Records contained in a dataset
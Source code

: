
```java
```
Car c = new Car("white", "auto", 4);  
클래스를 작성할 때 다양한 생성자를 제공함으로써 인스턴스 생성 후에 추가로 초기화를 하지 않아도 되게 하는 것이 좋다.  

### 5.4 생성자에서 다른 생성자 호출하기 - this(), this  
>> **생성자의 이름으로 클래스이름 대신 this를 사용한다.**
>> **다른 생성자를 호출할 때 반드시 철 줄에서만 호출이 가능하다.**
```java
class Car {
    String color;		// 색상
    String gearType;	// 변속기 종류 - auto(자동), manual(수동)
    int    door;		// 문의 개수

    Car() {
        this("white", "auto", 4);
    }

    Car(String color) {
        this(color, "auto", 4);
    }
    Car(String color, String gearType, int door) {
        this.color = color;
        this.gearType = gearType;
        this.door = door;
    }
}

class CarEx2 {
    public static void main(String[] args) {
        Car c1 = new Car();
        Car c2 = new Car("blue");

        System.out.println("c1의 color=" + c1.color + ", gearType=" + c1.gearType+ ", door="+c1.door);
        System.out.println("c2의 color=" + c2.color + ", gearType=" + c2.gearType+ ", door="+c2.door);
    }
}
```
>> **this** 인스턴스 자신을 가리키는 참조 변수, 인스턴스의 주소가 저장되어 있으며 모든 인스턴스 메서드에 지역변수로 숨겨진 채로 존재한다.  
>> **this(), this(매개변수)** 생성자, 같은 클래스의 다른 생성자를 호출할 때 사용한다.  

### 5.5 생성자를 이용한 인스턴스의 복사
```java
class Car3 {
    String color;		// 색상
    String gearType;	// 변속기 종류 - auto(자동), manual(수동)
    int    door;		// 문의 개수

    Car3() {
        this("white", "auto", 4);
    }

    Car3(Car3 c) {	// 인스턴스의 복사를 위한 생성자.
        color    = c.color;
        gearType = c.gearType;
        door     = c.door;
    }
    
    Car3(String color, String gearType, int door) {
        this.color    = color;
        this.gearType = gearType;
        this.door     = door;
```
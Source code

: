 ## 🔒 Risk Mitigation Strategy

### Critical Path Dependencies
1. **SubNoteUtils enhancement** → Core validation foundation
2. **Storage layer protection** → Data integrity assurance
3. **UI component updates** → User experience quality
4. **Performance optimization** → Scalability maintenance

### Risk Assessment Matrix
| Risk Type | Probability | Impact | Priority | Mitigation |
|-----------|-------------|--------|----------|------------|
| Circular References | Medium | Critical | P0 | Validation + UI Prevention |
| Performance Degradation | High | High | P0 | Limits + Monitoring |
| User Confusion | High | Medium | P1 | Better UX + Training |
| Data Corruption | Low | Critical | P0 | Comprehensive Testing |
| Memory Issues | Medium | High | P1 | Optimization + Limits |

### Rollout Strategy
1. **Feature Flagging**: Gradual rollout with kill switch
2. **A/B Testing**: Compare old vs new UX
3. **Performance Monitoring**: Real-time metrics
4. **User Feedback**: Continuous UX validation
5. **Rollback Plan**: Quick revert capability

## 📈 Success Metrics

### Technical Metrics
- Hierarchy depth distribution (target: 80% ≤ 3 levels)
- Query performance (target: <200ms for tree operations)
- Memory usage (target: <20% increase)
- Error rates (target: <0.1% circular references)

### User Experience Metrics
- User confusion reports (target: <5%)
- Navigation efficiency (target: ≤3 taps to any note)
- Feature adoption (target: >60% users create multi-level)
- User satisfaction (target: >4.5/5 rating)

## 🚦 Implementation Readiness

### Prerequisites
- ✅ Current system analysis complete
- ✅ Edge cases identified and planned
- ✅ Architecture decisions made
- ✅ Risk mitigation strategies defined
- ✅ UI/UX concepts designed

Task requirements: Working through the entries above, copy every line in which "target" is found.

The answer:
- Hierarchy depth distribution (target: 80% ≤ 3 levels)
- Query performance (target: <200ms for tree operations)
- Memory usage (target: <20% increase)
- Error rates (target: <0.1% circular references)
- User confusion reports (target: <5%)
- Navigation efficiency (target: ≤3 taps to any note)
- Feature adoption (target: >60% users create multi-level)
- User satisfaction (target: >4.5/5 rating)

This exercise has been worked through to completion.